Task objective
Copy out each line of the entries where the word "tests" is present.

Information
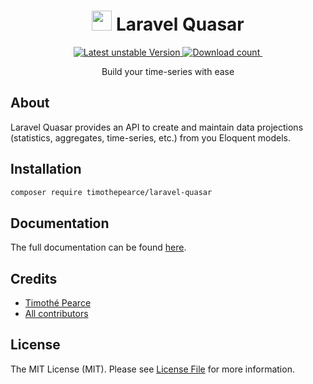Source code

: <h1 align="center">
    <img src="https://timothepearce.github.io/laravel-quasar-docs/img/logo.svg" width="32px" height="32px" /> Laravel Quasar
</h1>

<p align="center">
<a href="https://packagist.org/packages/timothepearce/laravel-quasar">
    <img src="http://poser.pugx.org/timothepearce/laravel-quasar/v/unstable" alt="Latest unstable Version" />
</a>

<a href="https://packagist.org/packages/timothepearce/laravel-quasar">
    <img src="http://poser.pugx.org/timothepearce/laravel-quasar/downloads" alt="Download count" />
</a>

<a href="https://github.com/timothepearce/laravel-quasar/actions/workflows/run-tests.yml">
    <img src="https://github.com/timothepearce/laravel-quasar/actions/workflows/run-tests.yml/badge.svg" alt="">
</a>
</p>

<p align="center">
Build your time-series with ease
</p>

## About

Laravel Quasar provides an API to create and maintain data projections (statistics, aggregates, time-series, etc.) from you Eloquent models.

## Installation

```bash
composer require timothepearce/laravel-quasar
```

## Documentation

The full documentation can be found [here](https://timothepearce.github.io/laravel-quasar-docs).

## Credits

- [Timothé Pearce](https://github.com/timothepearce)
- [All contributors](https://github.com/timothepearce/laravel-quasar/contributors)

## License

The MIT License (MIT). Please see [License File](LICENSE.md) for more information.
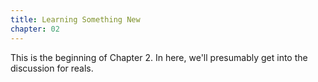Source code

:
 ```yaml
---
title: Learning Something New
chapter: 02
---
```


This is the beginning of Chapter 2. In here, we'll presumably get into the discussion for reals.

Result for this exercise
<a href="https://github.com/timothepearce/laravel-quasar/actions/workflows/run-tests.yml">
    <img src="https://github.com/timothepearce/laravel-quasar/actions/workflows/run-tests.yml/badge.svg" alt="">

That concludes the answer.